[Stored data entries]
━━━━━━━━

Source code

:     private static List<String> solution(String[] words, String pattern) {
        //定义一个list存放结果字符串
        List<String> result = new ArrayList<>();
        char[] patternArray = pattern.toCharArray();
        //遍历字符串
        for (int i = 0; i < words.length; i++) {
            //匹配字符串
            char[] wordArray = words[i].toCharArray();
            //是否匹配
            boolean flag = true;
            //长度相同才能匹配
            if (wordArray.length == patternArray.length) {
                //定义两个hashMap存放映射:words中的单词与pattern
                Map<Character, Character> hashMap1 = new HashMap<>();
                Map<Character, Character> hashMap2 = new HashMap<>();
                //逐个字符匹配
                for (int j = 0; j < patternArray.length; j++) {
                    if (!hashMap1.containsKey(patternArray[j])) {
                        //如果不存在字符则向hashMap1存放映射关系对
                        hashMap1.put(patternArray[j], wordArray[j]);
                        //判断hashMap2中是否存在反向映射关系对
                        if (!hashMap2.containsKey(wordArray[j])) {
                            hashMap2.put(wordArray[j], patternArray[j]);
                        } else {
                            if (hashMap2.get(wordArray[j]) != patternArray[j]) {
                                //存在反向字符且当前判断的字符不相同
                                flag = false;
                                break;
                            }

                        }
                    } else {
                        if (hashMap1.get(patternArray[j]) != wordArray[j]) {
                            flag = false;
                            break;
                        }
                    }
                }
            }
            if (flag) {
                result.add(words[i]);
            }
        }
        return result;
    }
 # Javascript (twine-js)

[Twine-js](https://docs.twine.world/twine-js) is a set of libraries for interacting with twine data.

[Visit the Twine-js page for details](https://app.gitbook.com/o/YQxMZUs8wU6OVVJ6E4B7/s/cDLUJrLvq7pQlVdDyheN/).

━━━━━━━━

§ **PROBLEM**
Reproduce every line of the data verbatim.

§ **ANSWER SPACE**
Source code

:     private static List<String> solution(String[] words, String pattern) {
        //定义一个list存放结果字符串
        List<String> result = new ArrayList<>();
        char[] patternArray = pattern.toCharArray();
        //遍历字符串
        for (int i = 0; i < words.length; i++) {
            //匹配字符串
            char[] wordArray = words[i].toCharArray();
            //是否匹配
            boolean flag = true;
            //长度相同才能匹配
            if (wordArray.length == patternArray.length) {
                //定义两个hashMap存放映射:words中的单词与pattern
                Map<Character, Character> hashMap1 = new HashMap<>();
                Map<Character, Character> hashMap2 = new HashMap<>();
                //逐个字符匹配
                for (int j = 0; j < patternArray.length; j++) {
                    if (!hashMap1.containsKey(patternArray[j])) {
                        //如果不存在字符则向hashMap1存放映射关系对
                        hashMap1.put(patternArray[j], wordArray[j]);
                        //判断hashMap2中是否存在反向映射关系对
                        if (!hashMap2.containsKey(wordArray[j])) {
                            hashMap2.put(wordArray[j], patternArray[j]);
                        } else {
                            if (hashMap2.get(wordArray[j]) != patternArray[j]) {
                                //存在反向字符且当前判断的字符不相同
                                flag = false;
                                break;
                            }

                        }
                    } else {
                        if (hashMap1.get(patternArray[j]) != wordArray[j]) {
                            flag = false;
                            break;
                        }
                    }
                }
            }
            if (flag) {
                result.add(words[i]);
            }
        }
        return result;
    }
 # Javascript (twine-js)

[Twine-js](https://docs.twine.world/twine-js) is a set of libraries for interacting with twine data.

[Visit the Twine-js page for details](https://app.gitbook.com/o/YQxMZUs8wU6OVVJ6E4B7/s/cDLUJrLvq7pQlVdDyheN/).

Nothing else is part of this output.